Professor Lindsay G. Oades, Director, Centre for Positive Psychology, University of Melbourne, Australia, said: “As student wellbeing rises on the agendas of universities around the world, this important study addresses the challenges and opportunities of university student wellbeing, including the contribution of the physical and social attributes of accommodation.

Student Wellbeing Matters is also cutting-edge in the way it explicitly addresses contemporary issues in wellbeing, drawn from current research in wellbeing science, positive psychology and positive education. The wellbeing and performance of our future leaders is of paramount importance. Society in general and universities in particular, need to take note of the importance of nurturing wellbeing literate students, who can both experience and communicate wellbeing.”

Bobbi Hartshorne, Global Head of Student Wellbeing at GSA, said: “We firmly believe that the right environment in which to live can make a real difference to students’ lives. Based on the research and insights we have gathered over the past 18 months, we have designed and implemented a unique student wellbeing strategy across our residences worldwide. We are pleased to see it is having a positive effect with the National Student Housing Survey 2018 reporting that 71% of our residents feel that our staff really care about their wellbeing.”

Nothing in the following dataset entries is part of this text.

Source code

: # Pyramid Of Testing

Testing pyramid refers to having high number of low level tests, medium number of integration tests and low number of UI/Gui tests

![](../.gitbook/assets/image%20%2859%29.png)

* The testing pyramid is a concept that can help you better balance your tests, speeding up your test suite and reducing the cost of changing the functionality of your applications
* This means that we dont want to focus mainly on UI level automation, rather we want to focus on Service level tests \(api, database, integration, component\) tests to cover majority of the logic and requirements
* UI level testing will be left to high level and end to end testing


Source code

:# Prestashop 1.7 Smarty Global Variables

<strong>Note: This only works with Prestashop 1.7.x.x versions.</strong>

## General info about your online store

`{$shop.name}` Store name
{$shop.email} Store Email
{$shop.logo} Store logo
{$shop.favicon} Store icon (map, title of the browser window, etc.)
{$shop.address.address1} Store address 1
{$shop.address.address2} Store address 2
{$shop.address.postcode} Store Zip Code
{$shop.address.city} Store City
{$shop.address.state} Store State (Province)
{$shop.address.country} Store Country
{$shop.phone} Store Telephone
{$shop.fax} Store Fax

“We fully acknowledge that more research needs to take place and that we are at the beginning of a crucial journey for all involved, but if we’re to make a real impact, the housing industry must work more closely with universities and local communities to create the structural changes needed to break down institutional silos and deliver a genuine and integrated whole-institution focus on student wellbeing.”

“With this in mind, we extend an invitation to collaborate with any person or organisation that has the same ambitions as GSA to optimise the wellbeing of students.”

Key findings from Student Wellbeing Matters

 Known “stressors”:

  • Financial pressures
  • Academic stress
  • Long commute times
  • Social pressures – including making friends, leaving established support networks, living in close proximity to others
  • Concerns about employability/labour market competitiveness post-graduation
  • Balancing work and study
  • Housing problems

Key recommendations for a holistic view of the student experience:

  • Create networks that go beyond the boundaries of university geography and service provision and link the partners that influence the entire student experience.
  • Universities and student service providers need to invest in the skills and networks required to effectively signpost students across a wide spectrum of health and wellbeing issues to ensure that support is appropriate and proportionate to individuals. There is also an opportunity here for those who partner with universities (such as purpose-built student accommodation providers), albeit with the right training, to work more effectively with universities and healthcare providers to assist with better sign-posting and referrals.
  • In-residence community environments with on and off campus student accommodation providers recognising the additional challenges such accommodation presents to students. Private accommodation providers must work harder to provide a community environment where students are supported by an in-residence team and social activities and staffing structures can be designed to support students as they transition away from home.
  • Beyond basic services and features of rooms and spaces, the quality of accommodation design has a significant role to play in the health and wellbeing of students. Design factors should, therefore, be considered alongside the quality of services provided, in judging how well a development or building is likely to serve the wellbeing of its occupants, and (as established earlier) their academic outcomes.
  • There is an urgent need for large-scale research to be undertaken in collaboration with the further education sector (16 – 18 in the UK) to understand the pre-arrival social and psychological conditions that may predict or prevent the emergence or manifestation of mental health issues and other wellbeing challenges once in higher education.